Pope Francis wrote recently in Evangelii Gaudium about what is wrong in our world: “human trafficking, the narcotics trade, the abuse and exploitation of minors, the abandonment of the elderly and infirm, and various forms of corruption and criminal activity take place. At the same time, what could be significant places of encounter and solidarity often become places of isolation and mutual distrust. Houses and neighbourhoods are more often built to isolate and protect than to connect and integrate.”

Patrick was the victim of human trafficking all those years ago. There is nothing new in the world. What we are called to do is to live the Gospels so that in each of our limited spheres of activity – our homes, our work, our school, our church we try to be alert to suffering and loneliness and injustice and do what we can to make things better. And we have to accept that we may never know what we have made better, or whom we have helped.

God's creatures

Part of our job, Francis said, is to protect what God has given us. “It means protecting all creation, the beauty of the created world….it means respecting each of God’s creatures and respecting the environment in which we live. It means protecting people, showing loving concern for each and every person, especially children, the elderly, those in need, who are often the last we think about. It means caring for one another in our families: husbands and wives first protect one another, and then, as parents, they care for their children, and children themselves, in time, protect their parents. It means building sincere friendships in which we protect one another in trust, respect, and goodness. In the end, everything has been entrusted to our protection, and all of us are responsible for it!”

Pope Benedict wrote in his final address as Pope, of how it was for him over the years: “the Lord has given us many days of sunshine and light breezes, days when the fishing was plentiful, but also times when the water was rough and the winds against us, just as throughout the whole history of the Church, when the Lord seemed to be sleeping.

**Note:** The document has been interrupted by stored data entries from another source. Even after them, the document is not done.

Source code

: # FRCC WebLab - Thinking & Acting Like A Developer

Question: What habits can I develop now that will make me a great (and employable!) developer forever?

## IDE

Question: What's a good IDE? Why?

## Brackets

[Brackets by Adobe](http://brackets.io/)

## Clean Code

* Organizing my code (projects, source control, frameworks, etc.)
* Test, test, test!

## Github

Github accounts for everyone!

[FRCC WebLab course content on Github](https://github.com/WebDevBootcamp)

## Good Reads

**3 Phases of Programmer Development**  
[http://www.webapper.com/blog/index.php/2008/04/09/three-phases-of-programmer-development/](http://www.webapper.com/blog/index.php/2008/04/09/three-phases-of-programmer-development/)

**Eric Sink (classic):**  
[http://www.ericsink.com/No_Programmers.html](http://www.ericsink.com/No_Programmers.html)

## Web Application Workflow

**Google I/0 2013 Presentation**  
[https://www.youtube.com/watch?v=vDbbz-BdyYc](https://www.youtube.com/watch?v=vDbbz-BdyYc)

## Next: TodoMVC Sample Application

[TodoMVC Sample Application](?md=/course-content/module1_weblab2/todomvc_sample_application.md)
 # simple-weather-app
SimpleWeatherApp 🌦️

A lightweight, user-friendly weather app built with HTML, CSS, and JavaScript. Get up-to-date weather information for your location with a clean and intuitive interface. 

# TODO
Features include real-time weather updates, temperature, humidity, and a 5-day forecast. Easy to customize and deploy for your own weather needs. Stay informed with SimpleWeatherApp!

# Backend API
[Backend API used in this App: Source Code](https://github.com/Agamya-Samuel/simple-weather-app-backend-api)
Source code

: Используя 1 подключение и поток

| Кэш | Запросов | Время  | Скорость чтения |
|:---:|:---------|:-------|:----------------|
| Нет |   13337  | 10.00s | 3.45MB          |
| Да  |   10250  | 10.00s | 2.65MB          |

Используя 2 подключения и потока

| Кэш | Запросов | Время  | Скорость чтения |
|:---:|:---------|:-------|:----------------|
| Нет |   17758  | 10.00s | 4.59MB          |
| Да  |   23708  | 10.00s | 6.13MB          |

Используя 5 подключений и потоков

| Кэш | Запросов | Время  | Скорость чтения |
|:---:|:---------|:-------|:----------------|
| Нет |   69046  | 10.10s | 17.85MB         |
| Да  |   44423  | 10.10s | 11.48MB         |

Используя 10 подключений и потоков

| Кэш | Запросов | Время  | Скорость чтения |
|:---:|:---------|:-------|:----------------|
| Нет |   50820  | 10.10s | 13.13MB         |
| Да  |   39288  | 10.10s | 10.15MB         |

But I always knew that the Lord is in that boat and I always knew that the boat of the Church is not mine, not ours, but is His. And the Lord will not let it sink. He is the one who steers her, of course also through those he has chosen because that is how he wanted it. This was and is a certainty that nothing can tarnish. And that is why my heart today is filled with gratitude to God, because He never left—the whole Church or me—without his consolation, his light, or His love.”

Patrick wrote in very similar words of his faith at the end of his life.

“I fear nothing, because of the promises of Heaven; for I have cast myself into the hands of Almighty God, who reigns everywhere as the prophet says: ‘Cast your burden on the Lord and he will sustain you [Psalm 55:22].’”

In all the fun of St Patrick’s Day it is important to remember these great truths.